Top of Records shown

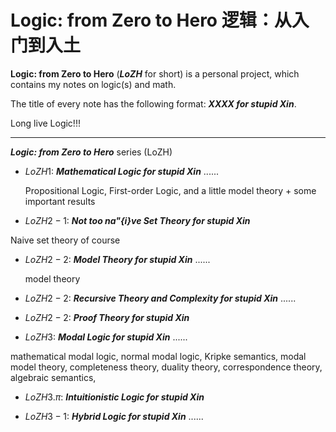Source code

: # Logic: from Zero to Hero   逻辑：从入门到入土


**Logic: from Zero to Hero** (***LoZH*** for short) is a personal project, which contains my notes on logic(s) and math.

The title of every note has the following format: ***XXXX for stupid Xin***.

Long live Logic!!!


---
***Logic: from Zero to Hero*** series (LoZH)

- $LoZH 1$: ***Mathematical Logic for stupid Xin***  ......
  
  Propositional Logic, First-order Logic, and a little model theory + some important results


  
- $LoZH 2-1$: ***Not too na\"{i}ve Set Theory for stupid Xin***

Naive set theory of course

 
- $LoZH 2-2$: ***Model Theory for stupid Xin***  ......

  model theory


- $LoZH 2-2$: ***Recursive Theory and Complexity for stupid Xin***  ......


- $LoZH 2-2$: ***Proof Theory for stupid Xin***


- $LoZH 3$: ***Modal Logic for stupid Xin***  ......

mathematical modal logic, normal modal logic, Kripke semantics, modal model theory, completeness theory, duality theory, correspondence theory,
algebraic semantics, 


- $LoZH 3.\pi$: ***Intuitionistic Logic for stupid Xin***
  
- $LoZH 3-1$: ***Hybrid Logic for stupid Xin***   ......



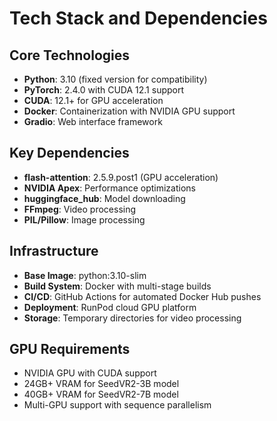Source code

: # Tech Stack and Dependencies

## Core Technologies
- **Python**: 3.10 (fixed version for compatibility)
- **PyTorch**: 2.4.0 with CUDA 12.1 support
- **CUDA**: 12.1+ for GPU acceleration
- **Docker**: Containerization with NVIDIA GPU support
- **Gradio**: Web interface framework

## Key Dependencies
- **flash-attention**: 2.5.9.post1 (GPU acceleration)
- **NVIDIA Apex**: Performance optimizations
- **huggingface_hub**: Model downloading
- **FFmpeg**: Video processing
- **PIL/Pillow**: Image processing

## Infrastructure
- **Base Image**: python:3.10-slim
- **Build System**: Docker with multi-stage builds
- **CI/CD**: GitHub Actions for automated Docker Hub pushes
- **Deployment**: RunPod cloud GPU platform
- **Storage**: Temporary directories for video processing

## GPU Requirements
- NVIDIA GPU with CUDA support
- 24GB+ VRAM for SeedVR2-3B model
- 40GB+ VRAM for SeedVR2-7B model
- Multi-GPU support with sequence parallelism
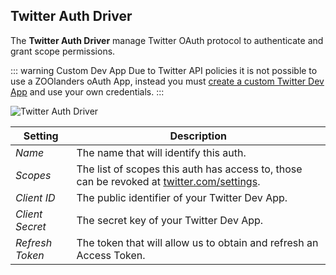 ## Twitter Auth Driver

The **Twitter Auth Driver** manage Twitter OAuth protocol to authenticate and grant scope permissions.

::: warning Custom Dev App
Due to Twitter API policies it is not possible to use a ZOOlanders oAuth App, instead you must [create a custom Twitter Dev App](/essentials-for-yootheme-pro/developer/custom-twitter-dev-app) and use your own credentials.
:::

![Twitter Auth Driver](./assets/auth/driver-twitter-oauth.webp)

| Setting | Description |
| --- | --- |
| *Name* | The name that will identify this auth. |
| *Scopes* | The list of scopes this auth has access to, those can be revoked at [twitter.com/settings](https://twitter.com/settings/apps_and_sessions). |
| *Client ID* | The public identifier of your Twitter Dev App. |
| *Client Secret* | The secret key of your Twitter Dev App. |
| *Refresh Token* | The token that will allow us to obtain and refresh an Access Token. |
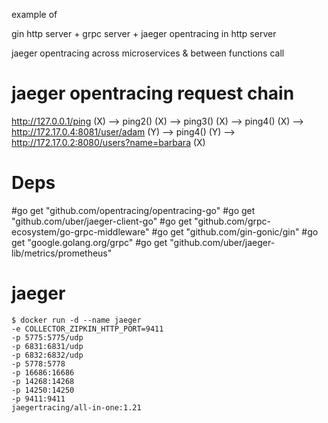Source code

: example of

gin http server + grpc server + jaeger opentracing in http server

jaeger opentracing across microservices & between functions call

# jaeger opentracing request chain

http://127.0.0.1/ping                                  (X)
--> ping2()                                            (X)
--> ping3()                                            (X)
  --> ping4()                                          (X)
    --> http://172.17.0.4:8081/user/adam               (Y)
      --> ping4()                                      (Y)
        --> http://172.17.0.2:8080/users?name=barbara  (X)

# Deps

#go get "github.com/opentracing/opentracing-go"
#go get "github.com/uber/jaeger-client-go"
#go get "github.com/grpc-ecosystem/go-grpc-middleware"
#go get "github.com/gin-gonic/gin"
#go get "google.golang.org/grpc"
#go get "github.com/uber/jaeger-lib/metrics/prometheus"

# jaeger

    $ docker run -d --name jaeger
    -e COLLECTOR_ZIPKIN_HTTP_PORT=9411
    -p 5775:5775/udp
    -p 6831:6831/udp
    -p 6832:6832/udp
    -p 5778:5778
    -p 16686:16686
    -p 14268:14268
    -p 14250:14250
    -p 9411:9411
    jaegertracing/all-in-one:1.21
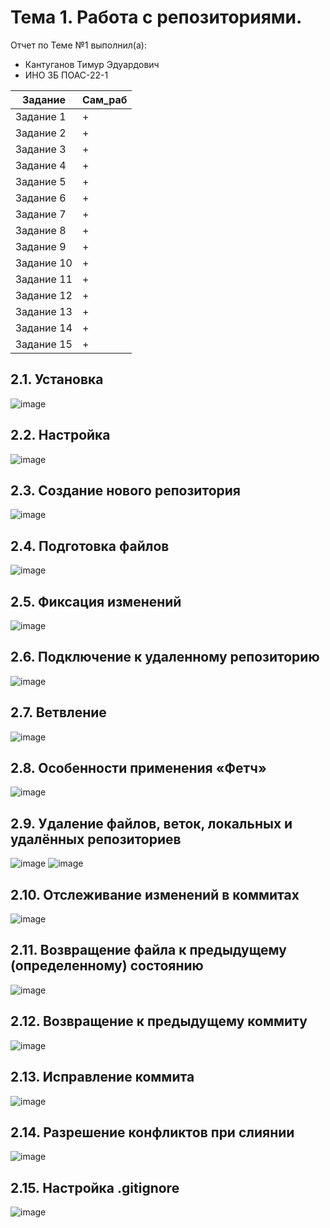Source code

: # Тема 1. Работа с репозиториями.
Отчет по Теме №1 выполнил(а):
- Кантуганов Тимур Эдуардович
- ИНО ЗБ ПОАС-22-1

| Задание | Сам_раб |
| ------ | ------ |
| Задание 1 | + |
| Задание 2 | + |
| Задание 3 | + |
| Задание 4 | + |
| Задание 5 | + |
| Задание 6 | + |
| Задание 7 | + |
| Задание 8 | + |
| Задание 9 | + |
| Задание 10 | + |
| Задание 11 | + |
| Задание 12 | + |
| Задание 13 | + |
| Задание 14 | + |
| Задание 15 | + |

## 2.1. Установка
![image](https://github.com/ImPussy/Labs/blob/%D0%A2%D0%B5%D0%BC%D0%B0_1/picturesLab1/1.JPG)

## 2.2. Настройка
![image](https://github.com/ImPussy/Labs/blob/%D0%A2%D0%B5%D0%BC%D0%B0_1/picturesLab1/2.jpg)
## 2.3. Создание нового репозитория
![image](https://github.com/ImPussy/Labs/blob/%D0%A2%D0%B5%D0%BC%D0%B0_1/picturesLab1/3.jpg)

## 2.4. Подготовка файлов
![image](https://github.com/ImPussy/Labs/blob/%D0%A2%D0%B5%D0%BC%D0%B0_1/picturesLab1/4.jpg)

## 2.5. Фиксация изменений
![image](https://github.com/ImPussy/Labs/blob/%D0%A2%D0%B5%D0%BC%D0%B0_1/picturesLab1/5.jpg)

## 2.6. Подключение к удаленному репозиторию
![image](https://github.com/ImPussy/Labs/blob/%D0%A2%D0%B5%D0%BC%D0%B0_1/picturesLab1/6.jpg)

## 2.7. Ветвление
![image](https://github.com/ImPussy/Labs/blob/%D0%A2%D0%B5%D0%BC%D0%B0_1/picturesLab1/7.jpg)

## 2.8. Особенности применения «Фетч»
![image](https://github.com/ImPussy/Labs/blob/%D0%A2%D0%B5%D0%BC%D0%B0_1/picturesLab1/8.jpg)

## 2.9. Удаление файлов, веток, локальных и удалённых репозиториев
![image](https://github.com/ImPussy/Labs/blob/%D0%A2%D0%B5%D0%BC%D0%B0_1/picturesLab1/9.jpg)
![image](https://github.com/ImPussy/Labs/blob/%D0%A2%D0%B5%D0%BC%D0%B0_1/picturesLab1/9.2.JPG)

## 2.10. Отслеживание изменений в коммитах
![image](https://github.com/ImPussy/Labs/blob/%D0%A2%D0%B5%D0%BC%D0%B0_1/picturesLab1/10.jpg)
## 2.11. Возвращение файла к предыдущему (определенному) состоянию
![image](https://github.com/ImPussy/Labs/blob/%D0%A2%D0%B5%D0%BC%D0%B0_1/picturesLab1/11.JPG)

## 2.12. Возвращение к предыдущему коммиту
![image](https://github.com/ImPussy/Labs/blob/%D0%A2%D0%B5%D0%BC%D0%B0_1/picturesLab1/12.JPG)

## 2.13. Исправление коммита
![image](https://github.com/ImPussy/Labs/blob/%D0%A2%D0%B5%D0%BC%D0%B0_1/picturesLab1/13.jpg)

## 2.14. Разрешение конфликтов при слиянии
![image](https://github.com/ImPussy/Labs/blob/%D0%A2%D0%B5%D0%BC%D0%B0_1/picturesLab1/14.JPG)

## 2.15. Настройка .gitignore
![image](https://github.com/ImPussy/Labs/blob/%D0%A2%D0%B5%D0%BC%D0%B0_1/picturesLab1/15.jpg)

Bottom of Records shown

Exercise aim -> If a line in the data holds the string "Zero", copy that line.

Answer to the problem ->
: # Logic: from Zero to Hero   逻辑：从入门到入土
**Logic: from Zero to Hero** (***LoZH*** for short) is a personal project, which contains my notes on logic(s) and math.
***Logic: from Zero to Hero*** series (LoZH)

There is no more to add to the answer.